Its study discovered that tax dodging could be three times higher than the £540million reported for 2010 – the only year for which HM Revenue & Customs published figures showing the scale of the problem.
Tax Watch says the revenue is being lost because many landlords fail to declare their income on self-assessment forms.
Tax Watch says true cost of lost tax is far higher than estimated
In 2013, the Government estimated that up to 1.5million landlords had underpaid or failed to declare rental income in 2010.
However, this related only to those who had been taxed on income from their main job through the pay-as-you-earn tax system.
Tax Watch says the majority of residential landlords are self-employed and do not pay PAYE tax. So the true cost of lost tax will be far higher than estimated, it says. ‘We know that tax evasion among self-employed landlords is rife,’ the report says.

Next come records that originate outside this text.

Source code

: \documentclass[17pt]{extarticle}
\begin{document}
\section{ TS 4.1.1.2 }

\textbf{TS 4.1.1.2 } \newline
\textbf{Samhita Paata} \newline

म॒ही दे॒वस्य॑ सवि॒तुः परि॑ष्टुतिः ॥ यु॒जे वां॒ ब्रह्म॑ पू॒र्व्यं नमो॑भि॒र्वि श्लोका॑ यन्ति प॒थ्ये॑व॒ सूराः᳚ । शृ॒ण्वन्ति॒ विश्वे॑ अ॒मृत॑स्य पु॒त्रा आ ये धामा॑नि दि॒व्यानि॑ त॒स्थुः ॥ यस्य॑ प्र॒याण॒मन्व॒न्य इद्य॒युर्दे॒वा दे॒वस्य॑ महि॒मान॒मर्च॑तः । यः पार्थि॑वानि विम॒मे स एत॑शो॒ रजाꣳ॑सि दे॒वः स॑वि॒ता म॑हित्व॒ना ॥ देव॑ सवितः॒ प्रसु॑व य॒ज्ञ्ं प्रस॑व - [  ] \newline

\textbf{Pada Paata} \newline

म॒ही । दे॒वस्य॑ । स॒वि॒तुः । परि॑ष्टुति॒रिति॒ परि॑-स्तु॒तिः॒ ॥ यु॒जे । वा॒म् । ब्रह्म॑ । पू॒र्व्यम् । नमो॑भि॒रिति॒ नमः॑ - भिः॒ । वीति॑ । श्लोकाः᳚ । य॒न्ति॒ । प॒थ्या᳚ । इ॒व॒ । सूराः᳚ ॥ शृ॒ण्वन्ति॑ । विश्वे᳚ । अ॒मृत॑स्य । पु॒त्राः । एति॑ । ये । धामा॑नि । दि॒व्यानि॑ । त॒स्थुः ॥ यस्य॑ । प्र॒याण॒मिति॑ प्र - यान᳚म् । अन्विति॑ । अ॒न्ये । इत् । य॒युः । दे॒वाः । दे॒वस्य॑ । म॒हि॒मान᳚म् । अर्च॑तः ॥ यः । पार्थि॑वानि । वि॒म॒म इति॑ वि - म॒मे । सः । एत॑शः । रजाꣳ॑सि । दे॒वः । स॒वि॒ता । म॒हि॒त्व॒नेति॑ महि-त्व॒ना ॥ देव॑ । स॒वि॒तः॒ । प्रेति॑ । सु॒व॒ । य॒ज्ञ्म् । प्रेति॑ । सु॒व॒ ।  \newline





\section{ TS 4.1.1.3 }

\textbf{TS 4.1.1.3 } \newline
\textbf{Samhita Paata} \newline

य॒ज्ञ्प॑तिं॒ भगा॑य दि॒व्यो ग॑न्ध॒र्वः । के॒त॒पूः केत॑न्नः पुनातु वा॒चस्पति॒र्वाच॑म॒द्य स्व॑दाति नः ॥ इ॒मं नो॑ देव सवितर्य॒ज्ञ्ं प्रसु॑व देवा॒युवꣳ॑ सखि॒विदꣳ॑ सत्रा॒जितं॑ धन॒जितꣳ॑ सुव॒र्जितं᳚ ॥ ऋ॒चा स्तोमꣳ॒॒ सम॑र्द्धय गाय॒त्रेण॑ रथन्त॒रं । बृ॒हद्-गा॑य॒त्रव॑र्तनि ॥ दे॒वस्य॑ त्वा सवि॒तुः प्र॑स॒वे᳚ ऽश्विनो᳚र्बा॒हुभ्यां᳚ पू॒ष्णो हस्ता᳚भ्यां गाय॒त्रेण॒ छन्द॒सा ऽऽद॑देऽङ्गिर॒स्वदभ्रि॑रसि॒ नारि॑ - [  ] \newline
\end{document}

‘The £540million in unpaid tax is attributable to only a third of tenancies at most [so] the total tax gap is then likely to be as much as £1.7billion.’
The report cites research by the University of Warwick that found a quarter of landlords who filed self-assessment tax returns did not declare all of their income.
It was discovered that on average they failed to report 60 per cent of their property revenue.
Tax Watch says a possible solution could be the establishment of a UK-wide landlord database.